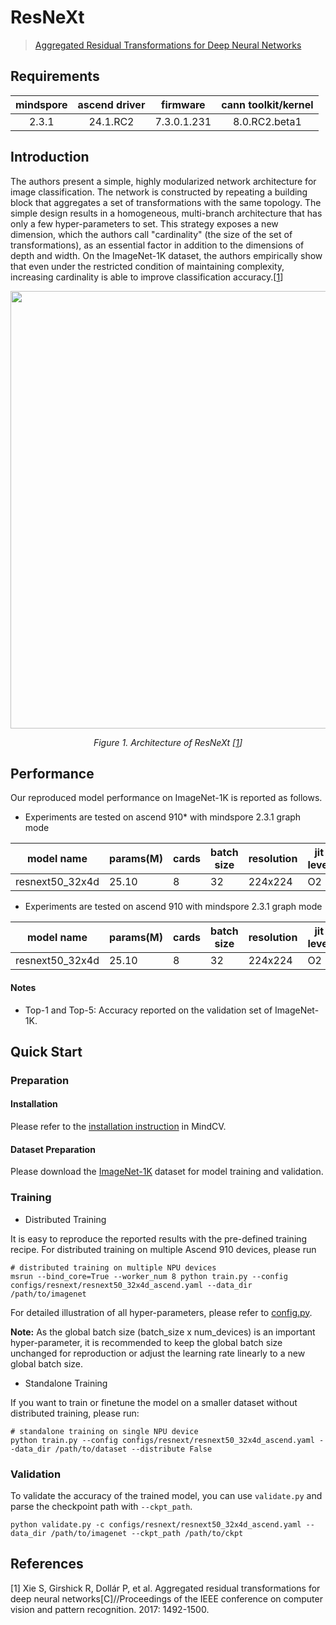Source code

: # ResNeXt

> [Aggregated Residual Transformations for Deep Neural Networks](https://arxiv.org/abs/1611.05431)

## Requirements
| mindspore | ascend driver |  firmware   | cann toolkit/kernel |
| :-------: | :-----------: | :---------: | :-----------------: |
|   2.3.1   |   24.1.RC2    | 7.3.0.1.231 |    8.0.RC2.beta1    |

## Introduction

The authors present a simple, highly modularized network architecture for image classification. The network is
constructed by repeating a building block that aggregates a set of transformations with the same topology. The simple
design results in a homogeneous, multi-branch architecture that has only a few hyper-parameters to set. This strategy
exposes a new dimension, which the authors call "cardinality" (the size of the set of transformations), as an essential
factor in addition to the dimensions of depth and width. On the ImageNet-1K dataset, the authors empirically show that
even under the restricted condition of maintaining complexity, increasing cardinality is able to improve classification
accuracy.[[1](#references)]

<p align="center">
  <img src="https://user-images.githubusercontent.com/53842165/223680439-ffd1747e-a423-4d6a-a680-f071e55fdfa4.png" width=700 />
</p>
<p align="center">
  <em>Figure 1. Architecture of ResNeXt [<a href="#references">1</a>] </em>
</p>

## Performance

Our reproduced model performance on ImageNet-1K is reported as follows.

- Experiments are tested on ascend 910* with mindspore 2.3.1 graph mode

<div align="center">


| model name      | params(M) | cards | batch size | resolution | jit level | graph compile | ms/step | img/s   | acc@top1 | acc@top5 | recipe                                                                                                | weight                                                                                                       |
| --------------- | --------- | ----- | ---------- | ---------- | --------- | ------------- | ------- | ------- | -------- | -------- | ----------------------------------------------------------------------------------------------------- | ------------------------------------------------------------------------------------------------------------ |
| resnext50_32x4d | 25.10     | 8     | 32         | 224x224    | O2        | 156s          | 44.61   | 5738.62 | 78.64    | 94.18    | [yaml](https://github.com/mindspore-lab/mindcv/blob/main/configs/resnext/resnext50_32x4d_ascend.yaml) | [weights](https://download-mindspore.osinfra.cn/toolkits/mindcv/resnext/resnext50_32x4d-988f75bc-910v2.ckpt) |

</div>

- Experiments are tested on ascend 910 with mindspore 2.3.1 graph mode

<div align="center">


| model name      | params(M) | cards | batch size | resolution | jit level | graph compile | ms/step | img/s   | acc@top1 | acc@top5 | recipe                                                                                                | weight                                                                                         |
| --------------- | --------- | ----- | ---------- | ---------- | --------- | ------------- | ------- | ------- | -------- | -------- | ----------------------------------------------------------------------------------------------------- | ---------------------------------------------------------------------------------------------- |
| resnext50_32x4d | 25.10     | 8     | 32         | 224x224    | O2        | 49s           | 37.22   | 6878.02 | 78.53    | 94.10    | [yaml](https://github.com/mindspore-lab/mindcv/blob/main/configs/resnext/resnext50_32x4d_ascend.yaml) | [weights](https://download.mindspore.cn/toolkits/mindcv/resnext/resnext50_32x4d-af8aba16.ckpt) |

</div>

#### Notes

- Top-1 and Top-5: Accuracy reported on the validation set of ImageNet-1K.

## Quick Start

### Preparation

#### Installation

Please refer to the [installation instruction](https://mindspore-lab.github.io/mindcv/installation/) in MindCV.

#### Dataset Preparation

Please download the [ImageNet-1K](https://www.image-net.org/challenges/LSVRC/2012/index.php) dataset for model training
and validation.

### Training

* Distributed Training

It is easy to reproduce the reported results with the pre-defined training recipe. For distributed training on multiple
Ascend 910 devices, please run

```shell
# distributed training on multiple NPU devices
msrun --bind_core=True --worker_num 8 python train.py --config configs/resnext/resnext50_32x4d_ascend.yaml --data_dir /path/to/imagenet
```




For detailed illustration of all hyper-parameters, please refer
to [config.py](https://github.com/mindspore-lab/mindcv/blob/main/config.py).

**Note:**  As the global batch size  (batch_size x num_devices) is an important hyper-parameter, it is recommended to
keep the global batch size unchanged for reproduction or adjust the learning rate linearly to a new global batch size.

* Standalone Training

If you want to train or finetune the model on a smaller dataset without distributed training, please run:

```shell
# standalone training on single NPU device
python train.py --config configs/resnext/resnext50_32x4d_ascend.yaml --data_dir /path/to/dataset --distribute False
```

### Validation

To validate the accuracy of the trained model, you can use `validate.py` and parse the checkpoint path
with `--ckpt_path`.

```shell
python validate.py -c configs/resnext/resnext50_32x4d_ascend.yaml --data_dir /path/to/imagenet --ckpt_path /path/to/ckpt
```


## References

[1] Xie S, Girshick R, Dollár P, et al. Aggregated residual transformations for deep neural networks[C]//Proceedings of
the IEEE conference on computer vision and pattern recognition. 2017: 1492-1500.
=-=-=
* **Assigned task**
Reproduce all the entries that precede this task, word for word, minus any pictures.

* **Task result**
Source code

: # ResNeXt

> [Aggregated Residual Transformations for Deep Neural Networks](https://arxiv.org/abs/1611.05431)

## Requirements
| mindspore | ascend driver |  firmware   | cann toolkit/kernel |
| :-------: | :-----------: | :---------: | :-----------------: |
|   2.3.1   |   24.1.RC2    | 7.3.0.1.231 |    8.0.RC2.beta1    |

## Introduction

The authors present a simple, highly modularized network architecture for image classification. The network is
constructed by repeating a building block that aggregates a set of transformations with the same topology. The simple
design results in a homogeneous, multi-branch architecture that has only a few hyper-parameters to set. This strategy
exposes a new dimension, which the authors call "cardinality" (the size of the set of transformations), as an essential
factor in addition to the dimensions of depth and width. On the ImageNet-1K dataset, the authors empirically show that
even under the restricted condition of maintaining complexity, increasing cardinality is able to improve classification
accuracy.[[1](#references)]

<p align="center">
  <img src="https://user-images.githubusercontent.com/53842165/223680439-ffd1747e-a423-4d6a-a680-f071e55fdfa4.png" width=700 />
</p>
<p align="center">
  <em>Figure 1. Architecture of ResNeXt [<a href="#references">1</a>] </em>
</p>

## Performance

Our reproduced model performance on ImageNet-1K is reported as follows.

- Experiments are tested on ascend 910* with mindspore 2.3.1 graph mode

<div align="center">


| model name      | params(M) | cards | batch size | resolution | jit level | graph compile | ms/step | img/s   | acc@top1 | acc@top5 | recipe                                                                                                | weight                                                                                                       |
| --------------- | --------- | ----- | ---------- | ---------- | --------- | ------------- | ------- | ------- | -------- | -------- | ----------------------------------------------------------------------------------------------------- | ------------------------------------------------------------------------------------------------------------ |
| resnext50_32x4d | 25.10     | 8     | 32         | 224x224    | O2        | 156s          | 44.61   | 5738.62 | 78.64    | 94.18    | [yaml](https://github.com/mindspore-lab/mindcv/blob/main/configs/resnext/resnext50_32x4d_ascend.yaml) | [weights](https://download-mindspore.osinfra.cn/toolkits/mindcv/resnext/resnext50_32x4d-988f75bc-910v2.ckpt) |

</div>

- Experiments are tested on ascend 910 with mindspore 2.3.1 graph mode

<div align="center">


| model name      | params(M) | cards | batch size | resolution | jit level | graph compile | ms/step | img/s   | acc@top1 | acc@top5 | recipe                                                                                                | weight                                                                                         |
| --------------- | --------- | ----- | ---------- | ---------- | --------- | ------------- | ------- | ------- | -------- | -------- | ----------------------------------------------------------------------------------------------------- | ---------------------------------------------------------------------------------------------- |
| resnext50_32x4d | 25.10     | 8     | 32         | 224x224    | O2        | 49s           | 37.22   | 6878.02 | 78.53    | 94.10    | [yaml](https://github.com/mindspore-lab/mindcv/blob/main/configs/resnext/resnext50_32x4d_ascend.yaml) | [weights](https://download.mindspore.cn/toolkits/mindcv/resnext/resnext50_32x4d-af8aba16.ckpt) |

</div>

#### Notes

- Top-1 and Top-5: Accuracy reported on the validation set of ImageNet-1K.

## Quick Start

### Preparation

#### Installation

Please refer to the [installation instruction](https://mindspore-lab.github.io/mindcv/installation/) in MindCV.

#### Dataset Preparation

Please download the [ImageNet-1K](https://www.image-net.org/challenges/LSVRC/2012/index.php) dataset for model training
and validation.

### Training

* Distributed Training

It is easy to reproduce the reported results with the pre-defined training recipe. For distributed training on multiple
Ascend 910 devices, please run

```shell
# distributed training on multiple NPU devices
msrun --bind_core=True --worker_num 8 python train.py --config configs/resnext/resnext50_32x4d_ascend.yaml --data_dir /path/to/imagenet
```




For detailed illustration of all hyper-parameters, please refer
to [config.py](https://github.com/mindspore-lab/mindcv/blob/main/config.py).

**Note:**  As the global batch size  (batch_size x num_devices) is an important hyper-parameter, it is recommended to
keep the global batch size unchanged for reproduction or adjust the learning rate linearly to a new global batch size.

* Standalone Training

If you want to train or finetune the model on a smaller dataset without distributed training, please run:

```shell
# standalone training on single NPU device
python train.py --config configs/resnext/resnext50_32x4d_ascend.yaml --data_dir /path/to/dataset --distribute False
```

### Validation

To validate the accuracy of the trained model, you can use `validate.py` and parse the checkpoint path
with `--ckpt_path`.

```shell
python validate.py -c configs/resnext/resnext50_32x4d_ascend.yaml --data_dir /path/to/imagenet --ckpt_path /path/to/ckpt
```


## References

[1] Xie S, Girshick R, Dollár P, et al. Aggregated residual transformations for deep neural networks[C]//Proceedings of
the IEEE conference on computer vision and pattern recognition. 2017: 1492-1500.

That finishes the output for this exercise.